# Going on second date :D



## Nessy (Mar 3, 2011)

Now I'm actually proud of myself :boogie I was very anxious the closer the clock got to when I was supposed to go and was very close to not going, but I did! 

Not just that but I came a lot less anxious as the date went and she wanted to prolong it so I figured she liked me  We went bowling and after the 3 rounds we paid for she wanted to pay for 3 more (I paid for the 3 first). 

Then when we were done with that she wanted to play air hockey so we played that for quite a few rounds  She beat me badly so it was revenge for beating her in bowling 

When we were done playing I asked her if she wanted to do something later and she smiled (I think) and said yes  Then we hugged and said goodbye.

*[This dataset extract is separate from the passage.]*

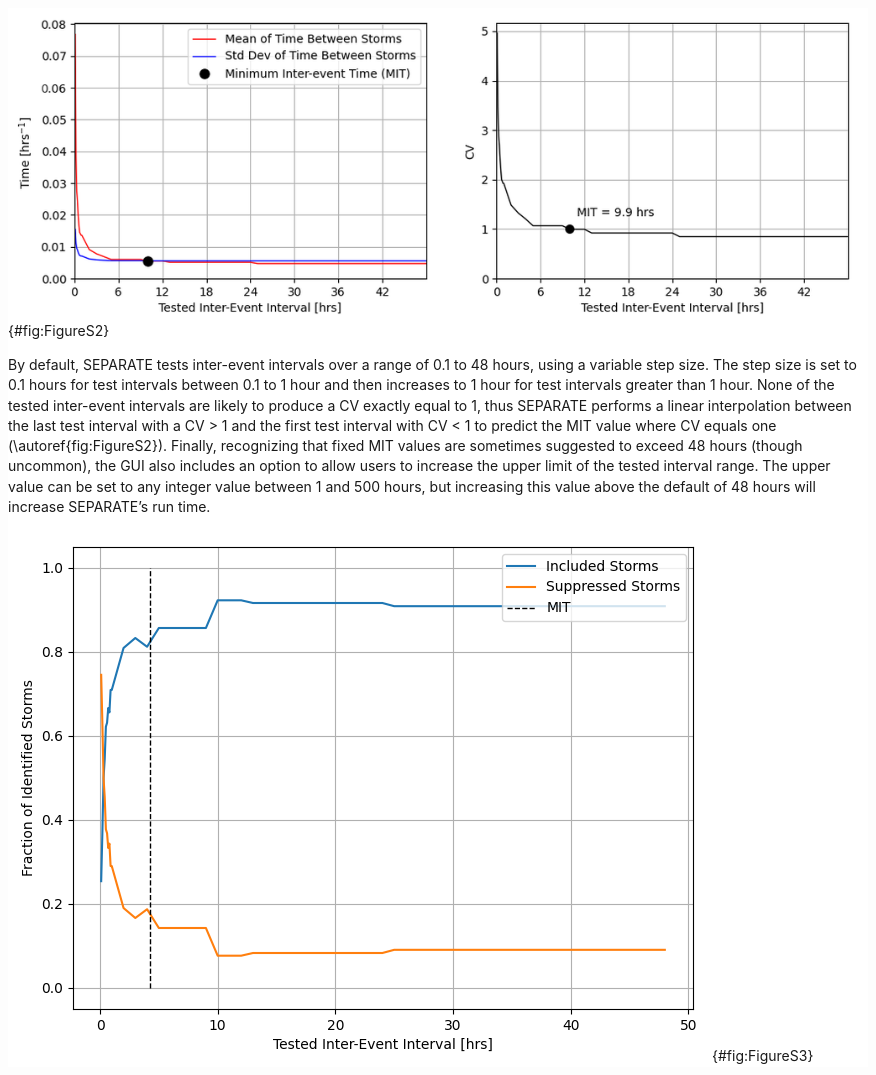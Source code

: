 ![Example graphical output from SEPARATE when rainfall analysis is conducted using the independent storms criterion (ISC). These figures can be used to visually confirm that the selected MIT occurs where CV = 1.](figures/FigureS2.png){#fig:FigureS2}

By default, SEPARATE tests inter-event intervals over a range of 0.1 to 48 hours, using a variable step size. The step size is set to 0.1 hours for test intervals between 0.1 to 1 hour and then increases to 1 hour for test intervals greater than 1 hour. None of the tested inter-event intervals are likely to produce a CV exactly equal to 1, thus SEPARATE performs a linear interpolation between the last test interval with a CV > 1 and the first test interval with CV < 1 to predict the MIT value where CV equals one (\autoref{fig:FigureS2}). Finally, recognizing that fixed MIT values are sometimes suggested to exceed 48 hours (though uncommon), the GUI also includes an option to allow users to increase the upper limit of the tested interval range. The upper value can be set to any integer value between 1 and 500 hours, but increasing this value above the default of 48 hours will increase SEPARATE’s run time.

![Example graphical output from SEPARATE when rainfall analysis is conducted using the independent storms criterion (ISC), showing the fraction of all the storms identified for a given test interval that were ultimately included versus suppressed from the analysis based on the inclusion of additional criteria defined by the user. The vertical dashed black line shows the selected MIT for reference.](figures/FigureS3.png){#fig:FigureS3}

All in all very happy and proud


----------



## josephisaverb (Mar 8, 2011)

Nice. It sounds like she likes you. Go for the kiss on the second date!


----------



## Vip3r (Dec 7, 2010)

Congrats! That's awesome! :clap


----------



## matty (Nov 2, 2009)

Congrats, 6 rounds of bowling? My arm would have fallen off.


----------



## LostProphet (Apr 4, 2010)

Nice job dude, well done!


----------



## ImWeird (Apr 26, 2010)

Aw, sounds like it was a lot of fun. Great job man


----------



## Nessy (Mar 3, 2011)

Thanks for all the kind words  Want to try and go for the kiss on the second date if it goes well like you said josephisaverb, one problem though; I'm terrified of overstepping any boundries so I didnt touch her all night yesterday except for the hug at the end. 

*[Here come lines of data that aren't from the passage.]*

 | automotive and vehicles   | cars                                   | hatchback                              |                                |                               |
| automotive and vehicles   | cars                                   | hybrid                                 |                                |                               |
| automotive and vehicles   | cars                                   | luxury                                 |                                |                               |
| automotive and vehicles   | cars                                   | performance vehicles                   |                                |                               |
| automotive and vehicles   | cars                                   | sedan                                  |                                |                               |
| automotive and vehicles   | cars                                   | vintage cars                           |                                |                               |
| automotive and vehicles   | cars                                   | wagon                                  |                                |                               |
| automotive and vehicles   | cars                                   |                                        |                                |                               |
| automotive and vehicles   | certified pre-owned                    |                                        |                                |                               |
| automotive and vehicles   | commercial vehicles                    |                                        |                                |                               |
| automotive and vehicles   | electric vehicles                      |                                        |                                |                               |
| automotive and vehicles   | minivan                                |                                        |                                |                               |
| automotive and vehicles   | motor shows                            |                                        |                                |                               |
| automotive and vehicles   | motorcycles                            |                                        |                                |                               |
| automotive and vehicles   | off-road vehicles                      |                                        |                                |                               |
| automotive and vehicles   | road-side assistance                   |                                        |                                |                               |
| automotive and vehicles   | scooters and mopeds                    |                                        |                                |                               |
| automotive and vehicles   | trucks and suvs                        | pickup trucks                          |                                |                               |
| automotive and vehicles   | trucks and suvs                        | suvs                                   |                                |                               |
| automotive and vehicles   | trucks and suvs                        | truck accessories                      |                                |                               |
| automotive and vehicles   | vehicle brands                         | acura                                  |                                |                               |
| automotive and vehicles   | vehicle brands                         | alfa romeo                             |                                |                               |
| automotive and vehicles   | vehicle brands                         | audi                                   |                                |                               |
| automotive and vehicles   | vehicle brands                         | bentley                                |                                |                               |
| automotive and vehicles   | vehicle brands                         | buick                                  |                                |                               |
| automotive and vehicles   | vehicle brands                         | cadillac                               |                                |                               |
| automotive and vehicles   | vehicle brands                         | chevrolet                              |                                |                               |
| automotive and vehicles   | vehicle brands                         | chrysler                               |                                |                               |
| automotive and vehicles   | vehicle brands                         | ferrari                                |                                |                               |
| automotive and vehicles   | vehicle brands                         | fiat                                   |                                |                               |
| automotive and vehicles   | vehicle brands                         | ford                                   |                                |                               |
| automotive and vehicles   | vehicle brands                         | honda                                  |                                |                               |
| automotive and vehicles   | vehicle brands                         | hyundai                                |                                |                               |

Dont know how to escalate the physical side of things. Also I've never kissed anyone so I'm anxious about how that will go :S

Are there any subjects you bring up/talk about on second dates compared to first dates? Should you get a bit more personal or just talk about mostly superficial stuff? With the last girl I went out with we never got any closer because all we talked about was superficial stuff date after date.


----------



## LostProphet (Apr 4, 2010)

If you are really nervous about just going for it, just say something about it like "I really want to kiss you right now..." or "Can I kiss you?". That way you can gauge her reaction and it won't be as scary. Chances are she won't be opposed to it especially since she wanted to see you again.

And it's not totally strange for you to do/want this, you guys are seeing each other in a romantic sense, which is the whole point of meeting people on dating sites.

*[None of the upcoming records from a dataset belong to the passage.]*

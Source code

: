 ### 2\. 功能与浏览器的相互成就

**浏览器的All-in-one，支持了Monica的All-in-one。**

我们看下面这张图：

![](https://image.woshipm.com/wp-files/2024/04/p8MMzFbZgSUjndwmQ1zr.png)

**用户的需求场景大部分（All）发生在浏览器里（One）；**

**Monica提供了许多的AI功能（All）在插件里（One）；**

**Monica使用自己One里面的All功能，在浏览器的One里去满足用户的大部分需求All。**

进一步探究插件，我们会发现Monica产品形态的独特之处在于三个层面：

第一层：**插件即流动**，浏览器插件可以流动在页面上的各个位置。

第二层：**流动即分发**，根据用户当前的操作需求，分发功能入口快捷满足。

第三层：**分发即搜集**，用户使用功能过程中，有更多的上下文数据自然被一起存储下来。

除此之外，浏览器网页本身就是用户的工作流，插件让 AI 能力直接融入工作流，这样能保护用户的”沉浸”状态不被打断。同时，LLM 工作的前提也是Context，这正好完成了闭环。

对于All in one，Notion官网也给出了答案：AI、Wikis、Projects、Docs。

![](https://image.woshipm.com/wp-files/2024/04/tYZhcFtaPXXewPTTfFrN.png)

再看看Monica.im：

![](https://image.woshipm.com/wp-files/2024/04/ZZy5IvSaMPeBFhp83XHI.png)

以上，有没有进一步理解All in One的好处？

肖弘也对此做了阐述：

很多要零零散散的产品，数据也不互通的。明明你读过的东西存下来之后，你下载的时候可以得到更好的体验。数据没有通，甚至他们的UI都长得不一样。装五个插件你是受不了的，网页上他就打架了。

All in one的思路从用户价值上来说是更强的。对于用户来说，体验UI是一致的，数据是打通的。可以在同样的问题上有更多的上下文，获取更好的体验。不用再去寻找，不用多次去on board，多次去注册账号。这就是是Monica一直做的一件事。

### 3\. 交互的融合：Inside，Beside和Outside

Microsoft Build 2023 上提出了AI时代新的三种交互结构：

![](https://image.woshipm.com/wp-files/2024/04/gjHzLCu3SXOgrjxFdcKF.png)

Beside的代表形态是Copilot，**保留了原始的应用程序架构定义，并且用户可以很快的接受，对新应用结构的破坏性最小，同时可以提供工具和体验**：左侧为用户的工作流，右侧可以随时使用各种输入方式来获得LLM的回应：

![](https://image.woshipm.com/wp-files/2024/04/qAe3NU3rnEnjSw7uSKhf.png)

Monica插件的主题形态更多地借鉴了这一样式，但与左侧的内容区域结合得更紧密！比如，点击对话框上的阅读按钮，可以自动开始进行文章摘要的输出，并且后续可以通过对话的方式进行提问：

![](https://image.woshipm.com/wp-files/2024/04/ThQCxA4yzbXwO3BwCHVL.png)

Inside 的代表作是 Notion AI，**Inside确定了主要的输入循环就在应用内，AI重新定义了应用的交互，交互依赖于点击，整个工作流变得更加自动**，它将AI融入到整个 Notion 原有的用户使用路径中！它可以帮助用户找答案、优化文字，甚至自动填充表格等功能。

And yes you can get more personal on the second date. If you are genuinely interested, then ask her about herself and try to get to know her a bit.


----------



## Nessy (Mar 3, 2011)

Well I did ask her about different things but not very personal stuff. More like "Where have you traveled", asked her about her pets, what she likes to do and stuff like that.

Should I tell her about my SA and BDD now or ever for that matter?  Or do you think that might scare her off? I'm really just not got at this stuff

Thanks for the answer too


----------



## rymo (Sep 6, 2009)

Absolutely, positively do not mention SA or anything related to your insecurities. You can get personal, but talk about travel and other fun, light stuff. Focus on having fun - it's only the second date, after all. You want to keep a sense of mystery about yourself as well. Laying all your cards on the table so very early will not keep her interested. Girls like a confident guy who leaves them guessing. I'm not saying you have to play games, just don't spill your heart out right away. I know it's extremely tempting to go there when you don't have much experience and you have SA - it's a comfort thing. You don't want to be comforted, though. You want to be a stud.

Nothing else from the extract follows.